- Directions:
In the answer, each entry below appears exactly as given, and no picture appears at all.

Document images with source code
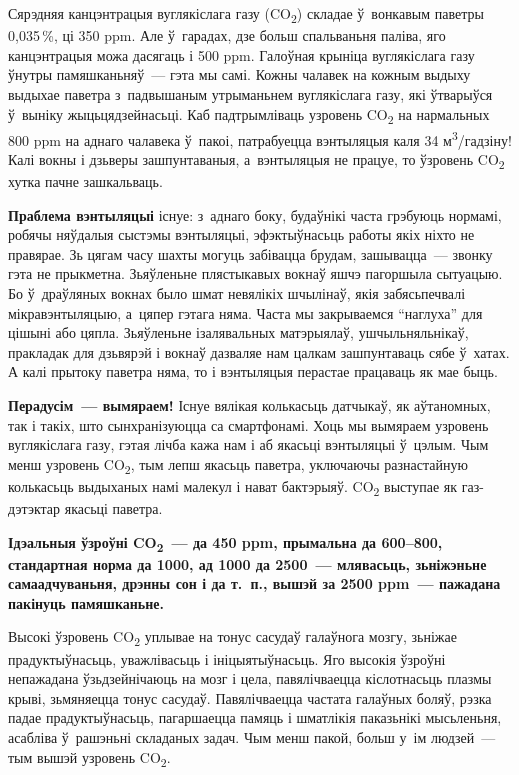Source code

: Сярэдняя канцэнтрацыя вуглякіслага газу (CO\textsubscript{2}) складае ў~вонкавым паветры 0,035\,\%, ці 350 ppm. Але ў~гарадах, дзе больш спальваньня паліва, яго канцэнтрацыя можа дасягаць і 500 ppm. Галоўная крыніца вуглякіслага газу ўнутры памяшканьняў~--- гэта мы самі. Кожны чалавек на кожным выдыху выдыхае паветра з~падвышаным утрыманьнем вуглякіслага газу, які ўтварыўся ў~выніку жыцьцядзейнасьці. Каб падтрымліваць узровень CO\textsubscript{2} на нармальных 800 ppm на аднаго чалавека ў~пакоі, патрабуецца вэнтыляцыя каля 34 м\textsuperscript{3}/гадзіну! Калі вокны і дзьверы зашпунтаваныя, а~вэнтыляцыя не працуе, то ўзровень CO\textsubscript{2} хутка пачне зашкальваць.

\textbf{Праблема вэнтыляцыі} існуе: з~аднаго боку, будаўнікі часта грэбуюць нормамі, робячы няўдалыя сыстэмы вэнтыляцыі, эфэктыўнасьць работы якіх ніхто не правярае. Зь цягам часу шахты могуць забівацца брудам, зашывацца~--- звонку гэта не прыкметна. Зьяўленьне плястыкавых вокнаў яшчэ пагоршыла сытуацыю. Бо ў~драўляных вокнах было шмат невялікіх шчылінаў, якія забясьпечвалі мікравэнтыляцыю, а~цяпер гэтага няма. Часта мы закрываемся ``наглуха'' для цішыні або цяпла. Зьяўленьне ізалявальных матэрыялаў, ушчыльняльнікаў, пракладак для дзьвярэй і вокнаў дазваляе нам цалкам зашпунтаваць сябе ў~хатах. А калі прытоку паветра няма, то і вэнтыляцыя перастае працаваць як мае быць.

\textbf{Перадусім~--- вымяраем!} Існуе вялікая колькасьць датчыкаў, як аўтаномных, так і такіх, што сынхранізуюцца са смартфонамі. Хоць мы вымяраем узровень вуглякіслага газу, гэтая лічба кажа нам і аб якасьці вэнтыляцыі ў~цэлым. Чым менш узровень CO\textsubscript{2}, тым лепш якасьць паветра, уключаючы разнастайную колькасьць выдыханых намі малекул і нават бактэрыяў. CO\textsubscript{2} выступае як газ-дэтэктар якасьці паветра.

\textbf{Ідэальныя ўзроўні CO\textsubscript{2}~--- да 450 ppm, прымальна да 600--800, стандартная норма да 1000, ад 1000 да 2500~--- млявасьць, зьніжэньне самаадчуваньня, дрэнны сон і да т.~п., вышэй за 2500 ppm~--- пажадана пакінуць памяшканьне.}

Высокі ўзровень CO\textsubscript{2} уплывае на тонус сасудаў галаўнога мозгу, зьніжае прадуктыўнасьць, уважлівасьць і ініцыятыўнасьць. Яго высокія ўзроўні непажадана ўзьдзейнічаюць на мозг і цела, павялічваецца кіслотнасьць плазмы крыві, зьмяняецца тонус сасудаў. Павялічваецца частата галаўных боляў, рэзка падае прадуктыўнасьць, пагаршаецца памяць і шматлікія паказьнікі мысьленьня, асабліва ў~рашэньні складаных задач. Чым менш пакой, больш у~ім людзей~--- тым вышэй узровень CO\textsubscript{2}.

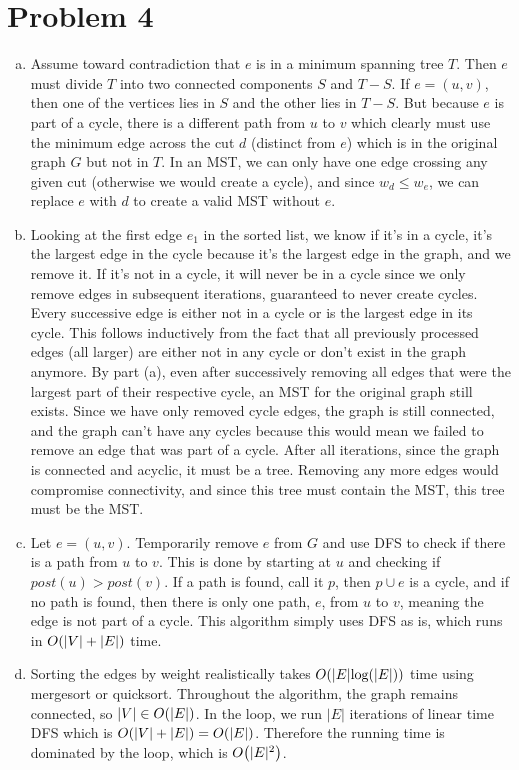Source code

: \documentclass[11pt]{article}
\let\origleft\left
\let\origright\right
\renewcommand{\left}{\mathopen{}\mathclose\bgroup\origleft}
\renewcommand{\right}{\aftergroup\egroup\origright}
\newcommand{\p}[1]{\left(#1\right)}
\renewcommand{\log}[1]{\text{log}\p{#1}}
\newcommand{\BigOh}[1]{O\p{#1}}
\begin{document}
\section*{Problem 4}
\begin{enumerate}[(a)]
\item Assume toward contradiction that $e$ is in a minimum spanning tree $T$. Then $e$ must divide $T$ into two connected components $S$ and $T-S$. If $e=(u,v)$, then one of the vertices lies in $S$ and the other lies in $T-S$. But because $e$ is part of a cycle, there is a different path from $u$ to $v$ which clearly must use the minimum edge across the cut $d$ (distinct from $e$) which is in the original graph $G$ but not in $T$. In an MST, we can only have one edge crossing any given cut (otherwise we would create a cycle), and since $w_d \leq w_e$, we can replace $e$ with $d$ to create a valid MST without $e$.
\item Looking at the first edge $e_1$ in the sorted list, we know if it's in a cycle, it's the largest edge in the cycle because it's the largest edge in the graph, and we remove it. If it's not in a cycle, it will never be in a cycle since we only remove edges in subsequent iterations, guaranteed to never create cycles. Every successive edge is either not in a cycle or is the largest edge in its cycle. This follows inductively from the fact that all previously processed edges (all larger) are either not in any cycle or don't exist in the graph anymore. By part (a), even after successively removing all edges that were the largest part of their respective cycle, an MST for the original graph still exists. Since we have only removed cycle edges, the graph is still connected, and the graph can't have any cycles because this would mean we failed to remove an edge that was part of a cycle. After all iterations, since the graph is connected and acyclic, it must be a tree. Removing any more edges would compromise connectivity, and since this tree must contain the MST, this tree must be the MST.
\item Let $e=(u,v)$. Temporarily remove $e$ from $G$ and use DFS to check if there is a path from $u$ to $v$. This is done by starting at $u$ and checking if $post(u)>post(v)$. If a path is found, call it $p$, then $p\cup e$ is a cycle, and if no path is found, then there is only one path, $e$, from $u$ to $v$, meaning the edge is not part of a cycle. This algorithm simply uses DFS as is, which runs in $\BigOh{|V|+|E|}$ time.
\item Sorting the edges by weight realistically takes $\BigOh{|E|\log{|E|}}$ time using mergesort or quicksort. Throughout the algorithm, the graph remains connected, so $|V| \in \BigOh{|E|}$. In the loop, we run $|E|$ iterations of linear time DFS which is $\BigOh{|V|+|E|} = \BigOh{|E|}$. Therefore the running time is dominated by the loop, which is $\BigOh{|E|^2}$.
\end{enumerate}
\end{document}
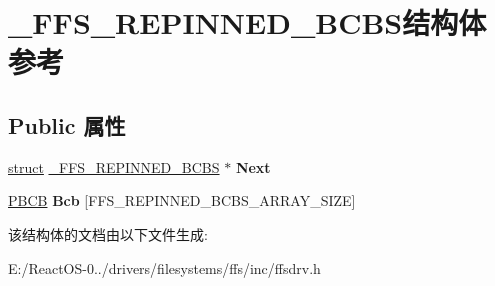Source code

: \hypertarget{struct___f_f_s___r_e_p_i_n_n_e_d___b_c_b_s}{}\section{\+\_\+\+F\+F\+S\+\_\+\+R\+E\+P\+I\+N\+N\+E\+D\+\_\+\+B\+C\+B\+S结构体 参考}
\label{struct___f_f_s___r_e_p_i_n_n_e_d___b_c_b_s}
\subsection*{Public 属性}
\begin{DoxyCompactItemize}
\item 
\mbox{\label{struct___f_f_s___r_e_p_i_n_n_e_d___b_c_b_s_a003951a436627a3c49fdbd4aa1b25bd1}} 
\hyperlink{interfacestruct}{struct} \hyperlink{struct___f_f_s___r_e_p_i_n_n_e_d___b_c_b_s}{\+\_\+\+F\+F\+S\+\_\+\+R\+E\+P\+I\+N\+N\+E\+D\+\_\+\+B\+C\+BS} $\ast$ {\bfseries Next}
\item 
\mbox{\label{struct___f_f_s___r_e_p_i_n_n_e_d___b_c_b_s_af86a8532eac2f754363b864aa27e9638}} 
\hyperlink{interfacevoid}{P\+B\+CB} {\bfseries Bcb} \mbox{[}F\+F\+S\+\_\+\+R\+E\+P\+I\+N\+N\+E\+D\+\_\+\+B\+C\+B\+S\+\_\+\+A\+R\+R\+A\+Y\+\_\+\+S\+I\+ZE\mbox{]}
\end{DoxyCompactItemize}


该结构体的文档由以下文件生成\+:\begin{DoxyCompactItemize}
\item 
E\+:/\+React\+O\+S-\/0../drivers/filesystems/ffs/inc/ffsdrv.\+h\end{DoxyCompactItemize}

- Final answer:
Source code

: Сярэдняя канцэнтрацыя вуглякіслага газу (CO\textsubscript{2}) складае ў~вонкавым паветры 0,035\,\%, ці 350 ppm. Але ў~гарадах, дзе больш спальваньня паліва, яго канцэнтрацыя можа дасягаць і 500 ppm. Галоўная крыніца вуглякіслага газу ўнутры памяшканьняў~--- гэта мы самі. Кожны чалавек на кожным выдыху выдыхае паветра з~падвышаным утрыманьнем вуглякіслага газу, які ўтварыўся ў~выніку жыцьцядзейнасьці. Каб падтрымліваць узровень CO\textsubscript{2} на нармальных 800 ppm на аднаго чалавека ў~пакоі, патрабуецца вэнтыляцыя каля 34 м\textsuperscript{3}/гадзіну! Калі вокны і дзьверы зашпунтаваныя, а~вэнтыляцыя не працуе, то ўзровень CO\textsubscript{2} хутка пачне зашкальваць.

\textbf{Праблема вэнтыляцыі} існуе: з~аднаго боку, будаўнікі часта грэбуюць нормамі, робячы няўдалыя сыстэмы вэнтыляцыі, эфэктыўнасьць работы якіх ніхто не правярае. Зь цягам часу шахты могуць забівацца брудам, зашывацца~--- звонку гэта не прыкметна. Зьяўленьне плястыкавых вокнаў яшчэ пагоршыла сытуацыю. Бо ў~драўляных вокнах было шмат невялікіх шчылінаў, якія забясьпечвалі мікравэнтыляцыю, а~цяпер гэтага няма. Часта мы закрываемся ``наглуха'' для цішыні або цяпла. Зьяўленьне ізалявальных матэрыялаў, ушчыльняльнікаў, пракладак для дзьвярэй і вокнаў дазваляе нам цалкам зашпунтаваць сябе ў~хатах. А калі прытоку паветра няма, то і вэнтыляцыя перастае працаваць як мае быць.

\textbf{Перадусім~--- вымяраем!} Існуе вялікая колькасьць датчыкаў, як аўтаномных, так і такіх, што сынхранізуюцца са смартфонамі. Хоць мы вымяраем узровень вуглякіслага газу, гэтая лічба кажа нам і аб якасьці вэнтыляцыі ў~цэлым. Чым менш узровень CO\textsubscript{2}, тым лепш якасьць паветра, уключаючы разнастайную колькасьць выдыханых намі малекул і нават бактэрыяў. CO\textsubscript{2} выступае як газ-дэтэктар якасьці паветра.

\textbf{Ідэальныя ўзроўні CO\textsubscript{2}~--- да 450 ppm, прымальна да 600--800, стандартная норма да 1000, ад 1000 да 2500~--- млявасьць, зьніжэньне самаадчуваньня, дрэнны сон і да т.~п., вышэй за 2500 ppm~--- пажадана пакінуць памяшканьне.}

Высокі ўзровень CO\textsubscript{2} уплывае на тонус сасудаў галаўнога мозгу, зьніжае прадуктыўнасьць, уважлівасьць і ініцыятыўнасьць. Яго высокія ўзроўні непажадана ўзьдзейнічаюць на мозг і цела, павялічваецца кіслотнасьць плазмы крыві, зьмяняецца тонус сасудаў. Павялічваецца частата галаўных боляў, рэзка падае прадуктыўнасьць, пагаршаецца памяць і шматлікія паказьнікі мысьленьня, асабліва ў~рашэньні складаных задач. Чым менш пакой, больш у~ім людзей~--- тым вышэй узровень CO\textsubscript{2}.

Source code

: \documentclass[11pt]{article}
\let\origleft\left
\let\origright\right
\renewcommand{\left}{\mathopen{}\mathclose\bgroup\origleft}
\renewcommand{\right}{\aftergroup\egroup\origright}
\newcommand{\p}[1]{\left(#1\right)}
\renewcommand{\log}[1]{\text{log}\p{#1}}
\newcommand{\BigOh}[1]{O\p{#1}}
\begin{document}
\section*{Problem 4}
\begin{enumerate}[(a)]
\item Assume toward contradiction that $e$ is in a minimum spanning tree $T$. Then $e$ must divide $T$ into two connected components $S$ and $T-S$. If $e=(u,v)$, then one of the vertices lies in $S$ and the other lies in $T-S$. But because $e$ is part of a cycle, there is a different path from $u$ to $v$ which clearly must use the minimum edge across the cut $d$ (distinct from $e$) which is in the original graph $G$ but not in $T$. In an MST, we can only have one edge crossing any given cut (otherwise we would create a cycle), and since $w_d \leq w_e$, we can replace $e$ with $d$ to create a valid MST without $e$.
\item Looking at the first edge $e_1$ in the sorted list, we know if it's in a cycle, it's the largest edge in the cycle because it's the largest edge in the graph, and we remove it. If it's not in a cycle, it will never be in a cycle since we only remove edges in subsequent iterations, guaranteed to never create cycles. Every successive edge is either not in a cycle or is the largest edge in its cycle. This follows inductively from the fact that all previously processed edges (all larger) are either not in any cycle or don't exist in the graph anymore. By part (a), even after successively removing all edges that were the largest part of their respective cycle, an MST for the original graph still exists. Since we have only removed cycle edges, the graph is still connected, and the graph can't have any cycles because this would mean we failed to remove an edge that was part of a cycle. After all iterations, since the graph is connected and acyclic, it must be a tree. Removing any more edges would compromise connectivity, and since this tree must contain the MST, this tree must be the MST.
\item Let $e=(u,v)$. Temporarily remove $e$ from $G$ and use DFS to check if there is a path from $u$ to $v$. This is done by starting at $u$ and checking if $post(u)>post(v)$. If a path is found, call it $p$, then $p\cup e$ is a cycle, and if no path is found, then there is only one path, $e$, from $u$ to $v$, meaning the edge is not part of a cycle. This algorithm simply uses DFS as is, which runs in $\BigOh{|V|+|E|}$ time.
\item Sorting the edges by weight realistically takes $\BigOh{|E|\log{|E|}}$ time using mergesort or quicksort. Throughout the algorithm, the graph remains connected, so $|V| \in \BigOh{|E|}$. In the loop, we run $|E|$ iterations of linear time DFS which is $\BigOh{|V|+|E|} = \BigOh{|E|}$. Therefore the running time is dominated by the loop, which is $\BigOh{|E|^2}$.
\end{enumerate}
\end{document}
Source code

: \hypertarget{struct___f_f_s___r_e_p_i_n_n_e_d___b_c_b_s}{}\section{\+\_\+\+F\+F\+S\+\_\+\+R\+E\+P\+I\+N\+N\+E\+D\+\_\+\+B\+C\+B\+S结构体 参考}
\label{struct___f_f_s___r_e_p_i_n_n_e_d___b_c_b_s}
\subsection*{Public 属性}
\begin{DoxyCompactItemize}
\item 
\mbox{\label{struct___f_f_s___r_e_p_i_n_n_e_d___b_c_b_s_a003951a436627a3c49fdbd4aa1b25bd1}} 
\hyperlink{interfacestruct}{struct} \hyperlink{struct___f_f_s___r_e_p_i_n_n_e_d___b_c_b_s}{\+\_\+\+F\+F\+S\+\_\+\+R\+E\+P\+I\+N\+N\+E\+D\+\_\+\+B\+C\+BS} $\ast$ {\bfseries Next}
\item 
\mbox{\label{struct___f_f_s___r_e_p_i_n_n_e_d___b_c_b_s_af86a8532eac2f754363b864aa27e9638}} 
\hyperlink{interfacevoid}{P\+B\+CB} {\bfseries Bcb} \mbox{[}F\+F\+S\+\_\+\+R\+E\+P\+I\+N\+N\+E\+D\+\_\+\+B\+C\+B\+S\+\_\+\+A\+R\+R\+A\+Y\+\_\+\+S\+I\+ZE\mbox{]}
\end{DoxyCompactItemize}


该结构体的文档由以下文件生成\+:\begin{DoxyCompactItemize}
\item 
E\+:/\+React\+O\+S-\/0../drivers/filesystems/ffs/inc/ffsdrv.\+h\end{DoxyCompactItemize}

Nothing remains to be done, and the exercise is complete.